Year: 1941
Director: George Cukor
Cast:
Joan Crawford (Anna Holm)
Melvyn Douglas (Doctor Gustaf Segert)
Conrad Veidt (Torsten Barring)
Ossa Massen (Vera Segert)
This film most probably relaunched Joan Crawford at a moment when her career was in decline. The youngsters were appearing on the scene (Lana Turner, Judy Garland, HedyLamarr…) and, although her rivals (Greta Garbo y Norma Shearer) wouldn’t make any more films, the roles didn’t stop coming.
In fact, they offered the part to Greta Garbo before her, but Garbo turned it down.
With the exception of Mildred Pierce, A Woman’s Face is, perhaps, Joan Crawford’s best performance. Not only due to her amazing acting skills, but also because, for the first time, the actress had to face the hard task of changing the character’s personality completely.
The dual confrontation between the good and the bad. Joan Crawford passes from the most absolute evil provoked by her appalling hideousness – “This is a result of what men have done to me”, as she says at one point -, to the most charming being on earth. All this happens without changing her simple and discreet style and wardrobe content. A simple pencil skirt, and a dark sweater are practically the only things that the star wears throughout the whole film. Nothing distracts one away from her impressive beauty.

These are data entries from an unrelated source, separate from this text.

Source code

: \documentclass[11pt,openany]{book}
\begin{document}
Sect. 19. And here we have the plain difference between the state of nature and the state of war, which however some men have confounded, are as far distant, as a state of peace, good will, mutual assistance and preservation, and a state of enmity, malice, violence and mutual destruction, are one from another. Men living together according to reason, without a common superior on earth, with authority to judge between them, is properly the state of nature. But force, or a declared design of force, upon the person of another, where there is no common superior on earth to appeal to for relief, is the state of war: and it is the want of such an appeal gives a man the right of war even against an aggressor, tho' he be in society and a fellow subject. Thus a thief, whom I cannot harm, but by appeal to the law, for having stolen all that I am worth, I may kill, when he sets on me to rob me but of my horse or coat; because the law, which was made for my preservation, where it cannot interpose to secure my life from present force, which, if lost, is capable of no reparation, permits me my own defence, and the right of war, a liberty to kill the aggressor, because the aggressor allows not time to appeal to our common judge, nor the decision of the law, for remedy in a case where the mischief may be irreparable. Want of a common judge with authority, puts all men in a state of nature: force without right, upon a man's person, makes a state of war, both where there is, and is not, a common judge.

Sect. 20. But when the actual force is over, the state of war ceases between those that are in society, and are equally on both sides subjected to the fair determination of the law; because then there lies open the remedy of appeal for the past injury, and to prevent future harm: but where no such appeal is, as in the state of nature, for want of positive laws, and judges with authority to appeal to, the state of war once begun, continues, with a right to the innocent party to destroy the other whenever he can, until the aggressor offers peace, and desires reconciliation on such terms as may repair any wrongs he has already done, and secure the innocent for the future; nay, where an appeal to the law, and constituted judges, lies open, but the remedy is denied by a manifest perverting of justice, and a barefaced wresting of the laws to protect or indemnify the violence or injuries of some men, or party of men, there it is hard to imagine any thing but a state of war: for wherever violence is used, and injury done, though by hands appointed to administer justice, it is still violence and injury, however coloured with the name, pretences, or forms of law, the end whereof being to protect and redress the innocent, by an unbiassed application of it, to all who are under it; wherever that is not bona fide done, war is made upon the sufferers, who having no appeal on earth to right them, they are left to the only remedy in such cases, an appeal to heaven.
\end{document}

If she already had an aura of a movie star, this film and (thanks to her), the ones that followed it, made her into the Olympus of the Goddesses of cinema. She became the “Queen of Drama” by her own right.
Curious Facts:
- It is a version of a film already made in Sweden starring Ingrid Bergman. In fact, the action takes place in Sweden.
- Cukor felt disappointed that the film should fall into conventionality, due to the pressures of the studio and of the time.
- Conrad Veidt wrote in his memoirs that it was his favorite film.